You can't knock the players' efforts against Southampton, for much of the game they showed the grit and determination that has been missing all season, and a genuine desire to get the ball forward was only halted by their lack of technical ability.

swansea-city-v-southampton-premier-league-5af31345f7b09d52f6000001.jpg

As for Carvalhal, he came onto a sinking cruise liner (not that Swansea are equivalent in size to such a vessel, but because that's just the extent of the clustermuck that the club's hierarchy have put on in the last few years) armed only with a small bucket and some duct tape. He plugged a few holes, and the ship stopped taking on water for a time, but there's only so much a bit of tape can do against the might of the ocean.

That leaves one culprit left from our group of suspects. The board. And the final 20 minutes at the Liberty on Tuesday night epitomised exactly how the fans have felt over the last few seasons as a result of their dealings.

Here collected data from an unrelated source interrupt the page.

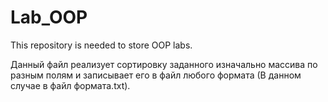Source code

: # Lab_OOP
This repository is needed to store OOP labs.

Данный файл реализует сортировку заданного изначально массива по разным полям и записывает его в файл любого формата (В данном случае в файл формата.txt).
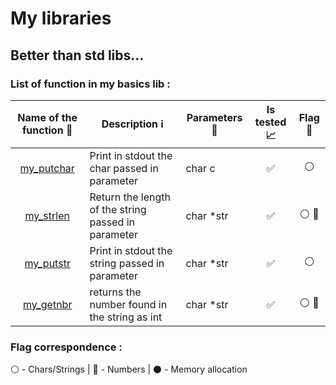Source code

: # My libraries
## Better than std libs...

### List of function in my basics lib :

| Name of the function :link: | Description :information_source: | Parameters :wrench: | Is tested :chart_with_upwards_trend: | Flag :triangular_flag_on_post: |
| :---: | ------ | ------ | :---: | :---: |
| [ my_putchar ]( libs/my/basics/my_putchar.c ) | Print in stdout the char passed in parameter | char c | :white_check_mark: | :white_circle: |
| [ my_strlen ]( libs/my/basics/my_strlen.c ) | Return the length of the string passed in parameter | char *str | :white_check_mark: | :white_circle: :large_blue_circle: |
| [ my_putstr ]( libs/my/basics/my_putstr.c ) | Print in stdout the string passed in parameter | char *str | :white_check_mark: | :white_circle: |
| [ my_getnbr ]( libs/my/basics/my_getnbr.c ) | returns the number found in the string as int | char *str | :white_check_mark: | :white_circle: :large_blue_circle: |

### Flag correspondence :

:white_circle: - Chars/Strings | :large_blue_circle: - Numbers | :black_circle: - Memory allocation
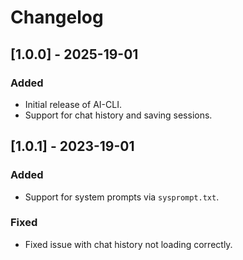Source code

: # Changelog

## [1.0.0] - 2025-19-01

### Added

- Initial release of AI-CLI.
- Support for chat history and saving sessions.

## [1.0.1] - 2023-19-01

### Added

- Support for system prompts via `sysprompt.txt`.

### Fixed

- Fixed issue with chat history not loading correctly.
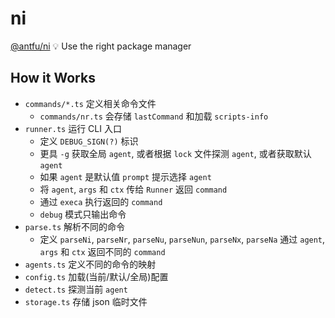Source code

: # ni

[@antfu/ni](http://npm.im/@antfu/ni) 💡 Use the right package manager

## How it Works

- `commands/*.ts` 定义相关命令文件
  - `commands/nr.ts` 会存储 `lastCommand` 和加载 `scripts-info`
- `runner.ts` 运行 CLI 入口
  - 定义 `DEBUG_SIGN(?)` 标识
  - 更具 `-g` 获取全局 `agent`, 或者根据 `lock` 文件探测 `agent`, 或者获取默认 `agent`
  - 如果 `agent` 是默认值 `prompt` 提示选择 `agent`
  - 将 `agent`, `args` 和 `ctx` 传给 `Runner` 返回 `command`
  - 通过 `execa` 执行返回的 `command`
  - `debug` 模式只输出命令
- `parse.ts` 解析不同的命令
  - 定义 `parseNi`, `parseNr`, `parseNu`, `parseNun`, `parseNx`, `parseNa` 通过 `agent`, `args` 和 `ctx` 返回不同的 `command`
- `agents.ts` 定义不同的命令的映射
- `config.ts` 加载(当前/默认/全局)配置
- `detect.ts` 探测当前 `agent`
- `storage.ts` 存储 json 临时文件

The evening began with a sense of naive optimism as the sun shone down on South Wales. Even for the the start of the second half; following on from an electric first 45 from the home crowd, the fans continued in full swing as the latter stages dragged on.

swansea-city-v-southampton-premier-league-5af3135ff7b09deccc000001.jpg

Then it happened. Manolo Gabbiadini scored the scrappy winner and the Jack Army could only watch on, green with jealousy as they watched a United Southampton squad celebrate in the kind of euphoric sense of solidarity that only the escape from relegation can deliver. The home support seeing out the game with an atmosphere that could only be described as abject; dreaming, praying that they too could feel that pure elation come Sunday afternoon.

The most heartbreaking point here is that Swans fans know the club deserves relegation. The fans don't, through thick and thin they've been there week in, week out, cheering on their side knowing full well that it was futile. But the club deserves relegation.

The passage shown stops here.